Although the prune has long been a staple of European cuisine -- think of roasted duck with prunes or pork roast stuffed with prunes -- it just hasn't gotten any respect in the United States, where it was born in 1850. That's when a Frenchman, Louis Pellier, began experimenting with grafting the D'Agen plum onto wild plum trees, which produced the fruit that in 1932 began to be tenderized and packaged as moist, ready-to-eat prunes.
But over the years, prunes became associated in the popular imagination with aging. We talk about having skin "as wrinkled as a prune." Also, because prunes are extremely high in fiber, older folks drink prune juice or eat a handful of prunes to relieve constipation.
After some market research, the California Prune Board gave the prune a name makeover. It restored to the prune the identity of the fruit from which it originated, the plum. In 2000, the Food and Drug Administration granted the board permission to use the term "dried plums" for prunes.

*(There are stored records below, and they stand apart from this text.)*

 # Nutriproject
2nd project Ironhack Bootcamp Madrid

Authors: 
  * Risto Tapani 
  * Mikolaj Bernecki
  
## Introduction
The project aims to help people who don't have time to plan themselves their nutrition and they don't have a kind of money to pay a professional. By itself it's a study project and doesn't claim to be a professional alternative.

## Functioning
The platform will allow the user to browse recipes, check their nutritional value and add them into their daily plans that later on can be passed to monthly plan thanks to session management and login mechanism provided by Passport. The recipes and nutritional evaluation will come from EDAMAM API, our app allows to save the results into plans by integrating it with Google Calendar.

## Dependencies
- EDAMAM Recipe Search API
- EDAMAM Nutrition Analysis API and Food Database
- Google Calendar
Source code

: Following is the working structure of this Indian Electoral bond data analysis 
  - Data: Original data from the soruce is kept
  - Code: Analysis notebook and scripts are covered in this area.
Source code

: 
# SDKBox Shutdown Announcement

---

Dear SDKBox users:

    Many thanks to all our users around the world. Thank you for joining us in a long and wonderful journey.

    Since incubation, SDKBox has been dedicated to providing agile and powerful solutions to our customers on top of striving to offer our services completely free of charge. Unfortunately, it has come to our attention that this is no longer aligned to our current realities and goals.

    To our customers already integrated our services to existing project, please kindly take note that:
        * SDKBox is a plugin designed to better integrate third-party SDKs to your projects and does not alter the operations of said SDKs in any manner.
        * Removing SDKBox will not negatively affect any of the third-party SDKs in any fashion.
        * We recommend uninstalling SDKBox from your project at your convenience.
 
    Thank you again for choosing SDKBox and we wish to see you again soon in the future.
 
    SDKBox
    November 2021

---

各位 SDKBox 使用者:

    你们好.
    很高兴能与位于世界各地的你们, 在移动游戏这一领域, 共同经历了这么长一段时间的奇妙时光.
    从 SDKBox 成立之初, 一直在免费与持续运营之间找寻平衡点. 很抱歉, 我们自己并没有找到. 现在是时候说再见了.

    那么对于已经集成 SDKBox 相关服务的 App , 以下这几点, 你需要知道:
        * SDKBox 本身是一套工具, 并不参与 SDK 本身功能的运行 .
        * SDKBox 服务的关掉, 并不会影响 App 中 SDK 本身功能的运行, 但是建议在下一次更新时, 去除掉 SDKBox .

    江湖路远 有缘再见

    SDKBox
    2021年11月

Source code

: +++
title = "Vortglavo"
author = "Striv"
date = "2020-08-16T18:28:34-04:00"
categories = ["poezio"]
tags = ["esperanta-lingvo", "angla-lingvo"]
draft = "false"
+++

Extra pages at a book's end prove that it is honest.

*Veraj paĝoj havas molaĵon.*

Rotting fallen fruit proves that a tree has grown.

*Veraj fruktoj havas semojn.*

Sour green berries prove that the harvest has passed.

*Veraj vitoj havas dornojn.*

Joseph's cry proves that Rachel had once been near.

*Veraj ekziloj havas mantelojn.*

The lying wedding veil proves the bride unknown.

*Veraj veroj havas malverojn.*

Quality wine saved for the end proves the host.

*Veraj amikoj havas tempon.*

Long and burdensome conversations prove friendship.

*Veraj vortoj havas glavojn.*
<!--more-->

Also, the board began calling itself the California Dried Plum Board.
"Financial incentives are the strongest motivation to rename fish with more appetizing titles," wrote Jennifer Jacquet and a colleague from The Sea Around Us Project at the University of British Columbia in a 2008 article in the journal Marine Policy.
There are perhaps few more appropriate examples of this principle than the Patagonian toothfish.
In the late 1970s, an American fish seller working in Chile renamed the Patagonian toothfish the Chilean sea bass. In the years that followed, a fish that was traditionally considered a "bycatch" species -- one not expressly targeted by fishermen -- became the most lucrative species caught in the Antarctic and sub-Antarctic waters.
Today, the U.S. imports about 11,000 tons annually of fresh and frozen Chilean sea bass, which has meaty white flesh and is high in heart-healthy Omega-3 fatty acids.
But although the Chilean sea bass moniker stuck, the name for this predatory, deep-sea fish hasn't been accepted by federal agencies, including the Commerce Department's National Fisheries Service. On a Chilean Sea Bass fact sheet, it notes that the Patagonian toothfish "is not really a bass and is not always caught in Chilean waters," and is a different species than sea bass in this country. Much of it comes from Antarctic waters -- where it's technically the Antarctic toothfish -- and is then frozen and shipped.
This deep-sea perch, characterized by rough scales and red skin that turns bright orange once it's caught, goes by the scientific name Hoplostethus atlanticus.
Originally named slimehead after it was discovered in 1957 off the coast of New Zealand, it didn't have many fans. But after a 1979 name change to orange roughy, it became popular -- so much so that several marine conservation groups now have categorized it as vulnerable to overfishing.
By various accounts, including that of the Monterey Bay Aquarium, members of this species live 100 years or more.
By the time this slow-grower is caught in cold, deep waters, the fish often is 30 or more years old. And it's a late-bloomer socially; it doesn't start reproducing until it's 30.
Speaking of fish, there's currently another re-naming effort afoot. Great Lakes states including Illinois are hoping a name change will drive a market for the Asian carp, a non-native species introduced by catfish farmers in the Mississippi River basin to control algae growth. But the fish escaped, and as of late they have invaded the Illinois River and threaten the Great Lakes.